İslam ümmeti, on dört asır boyunca kadınların özel hallerinde namaz kılamayacağı ve oruç tutamayacağı, sonradan temizlendiğinde namazını kaza etmeyeceği ancak orucunu kaza etmesi gerektiği konusunda icma etmiştir. Son bir asra gelinceye kadar bu konuda hiçbir farklı görüş söz konusu olmamıştır.

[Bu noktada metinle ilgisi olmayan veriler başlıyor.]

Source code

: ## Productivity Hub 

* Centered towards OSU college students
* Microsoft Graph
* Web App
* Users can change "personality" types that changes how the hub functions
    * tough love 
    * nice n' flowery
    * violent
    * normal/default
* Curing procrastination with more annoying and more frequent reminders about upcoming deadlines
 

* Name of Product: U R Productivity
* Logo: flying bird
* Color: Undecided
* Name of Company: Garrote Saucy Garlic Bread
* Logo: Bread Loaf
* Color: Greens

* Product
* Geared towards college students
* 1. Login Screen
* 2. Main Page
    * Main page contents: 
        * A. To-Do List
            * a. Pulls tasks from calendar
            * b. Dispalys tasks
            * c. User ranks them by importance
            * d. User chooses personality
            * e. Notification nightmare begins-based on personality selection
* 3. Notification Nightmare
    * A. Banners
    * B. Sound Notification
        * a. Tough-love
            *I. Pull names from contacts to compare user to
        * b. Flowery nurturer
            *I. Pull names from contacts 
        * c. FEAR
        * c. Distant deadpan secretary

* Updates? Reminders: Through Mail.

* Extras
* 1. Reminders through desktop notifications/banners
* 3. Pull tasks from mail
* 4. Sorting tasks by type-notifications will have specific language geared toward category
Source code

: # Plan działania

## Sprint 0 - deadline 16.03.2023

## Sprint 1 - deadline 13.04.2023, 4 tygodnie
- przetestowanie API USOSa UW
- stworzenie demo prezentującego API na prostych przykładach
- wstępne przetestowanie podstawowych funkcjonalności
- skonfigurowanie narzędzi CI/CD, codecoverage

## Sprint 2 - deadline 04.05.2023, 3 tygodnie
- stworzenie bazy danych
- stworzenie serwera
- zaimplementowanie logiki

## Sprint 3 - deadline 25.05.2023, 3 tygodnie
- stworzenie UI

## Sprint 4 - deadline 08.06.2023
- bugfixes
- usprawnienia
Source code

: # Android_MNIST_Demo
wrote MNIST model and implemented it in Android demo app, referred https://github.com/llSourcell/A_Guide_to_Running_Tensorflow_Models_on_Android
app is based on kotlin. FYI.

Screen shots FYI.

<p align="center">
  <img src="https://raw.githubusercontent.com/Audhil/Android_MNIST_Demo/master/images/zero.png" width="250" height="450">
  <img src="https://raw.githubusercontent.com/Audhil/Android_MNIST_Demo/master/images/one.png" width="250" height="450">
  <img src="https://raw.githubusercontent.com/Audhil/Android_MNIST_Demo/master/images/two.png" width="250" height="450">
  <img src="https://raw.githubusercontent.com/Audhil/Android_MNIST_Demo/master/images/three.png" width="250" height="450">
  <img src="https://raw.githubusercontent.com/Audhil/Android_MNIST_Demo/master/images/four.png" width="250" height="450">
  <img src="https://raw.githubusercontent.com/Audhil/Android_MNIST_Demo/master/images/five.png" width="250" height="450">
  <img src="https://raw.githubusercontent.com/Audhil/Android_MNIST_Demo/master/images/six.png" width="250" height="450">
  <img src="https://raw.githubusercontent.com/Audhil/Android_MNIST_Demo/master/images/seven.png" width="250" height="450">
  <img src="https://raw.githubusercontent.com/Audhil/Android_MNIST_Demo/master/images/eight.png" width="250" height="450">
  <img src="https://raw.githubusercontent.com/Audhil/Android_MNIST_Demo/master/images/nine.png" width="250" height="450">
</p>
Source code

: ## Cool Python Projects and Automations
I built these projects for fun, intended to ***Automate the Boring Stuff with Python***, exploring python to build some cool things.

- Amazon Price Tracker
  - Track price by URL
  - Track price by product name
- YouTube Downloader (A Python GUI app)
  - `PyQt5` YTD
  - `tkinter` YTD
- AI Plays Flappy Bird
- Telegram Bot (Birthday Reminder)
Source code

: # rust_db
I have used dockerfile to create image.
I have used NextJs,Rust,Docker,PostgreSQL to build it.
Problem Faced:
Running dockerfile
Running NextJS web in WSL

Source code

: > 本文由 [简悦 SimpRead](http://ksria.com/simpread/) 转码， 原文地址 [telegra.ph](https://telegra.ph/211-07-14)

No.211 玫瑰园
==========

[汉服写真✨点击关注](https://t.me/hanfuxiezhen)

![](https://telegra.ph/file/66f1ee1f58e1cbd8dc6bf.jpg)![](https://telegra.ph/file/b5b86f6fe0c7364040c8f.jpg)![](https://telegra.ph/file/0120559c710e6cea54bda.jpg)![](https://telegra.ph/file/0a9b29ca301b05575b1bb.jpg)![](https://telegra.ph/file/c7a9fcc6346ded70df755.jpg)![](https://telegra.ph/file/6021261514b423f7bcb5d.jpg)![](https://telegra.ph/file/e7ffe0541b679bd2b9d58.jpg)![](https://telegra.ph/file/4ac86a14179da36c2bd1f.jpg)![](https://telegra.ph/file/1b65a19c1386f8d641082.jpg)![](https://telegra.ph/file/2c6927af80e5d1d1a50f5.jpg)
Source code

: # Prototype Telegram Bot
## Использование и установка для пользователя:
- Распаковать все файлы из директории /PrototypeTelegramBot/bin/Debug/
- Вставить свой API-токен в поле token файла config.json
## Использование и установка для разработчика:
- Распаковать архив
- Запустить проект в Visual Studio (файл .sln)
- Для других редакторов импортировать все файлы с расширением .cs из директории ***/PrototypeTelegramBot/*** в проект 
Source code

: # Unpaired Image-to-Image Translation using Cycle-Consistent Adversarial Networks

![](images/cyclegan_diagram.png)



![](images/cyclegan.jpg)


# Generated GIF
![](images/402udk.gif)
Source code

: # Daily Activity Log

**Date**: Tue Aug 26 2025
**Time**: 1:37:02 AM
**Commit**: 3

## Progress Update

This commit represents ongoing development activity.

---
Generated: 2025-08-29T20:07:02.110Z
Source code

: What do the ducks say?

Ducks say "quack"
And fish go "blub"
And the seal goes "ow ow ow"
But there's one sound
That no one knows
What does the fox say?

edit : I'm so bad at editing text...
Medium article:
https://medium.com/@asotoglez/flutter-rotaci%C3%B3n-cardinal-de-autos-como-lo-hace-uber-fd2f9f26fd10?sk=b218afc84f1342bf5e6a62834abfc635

Zamanımızda İslam medeniyetinin geleneksel ilimlerini arkaik /arkeolojik ilimler olarak gören, İslam’ın temel kaynaklarını anlama ve yorumlama konusunda fıkıh usulününün yöntemini benimsemeyen, icmayı kendileri için bağlayıcı bir sınır olarak görmeyen, İslam üzerine konuşmak için mürekkep yalamayı ya da bir âlimin rahle-i tedrisinden geçmeyi zül sayarak ehliyet şartına gerek görmeyen kimileri kadının âdet döneminde oruç tutmasının önünde bir engel olmadığını ileri sürmüşlerdir. Bu görüşte olanlar, din dediğimiz şeyi “yaşanılan hayattan”, “tevârüs edilen bir gelenekten” gelen bir şey olarak görmeyip “metinden çıkarılan” bir şey olarak gördüğünden gelenekle bağını kopardıkları metinleri kendi görüşlerine uygun bir şekilde yorumlamakta hiçbir zorluk ve sıkıntı çekmemişlerdir.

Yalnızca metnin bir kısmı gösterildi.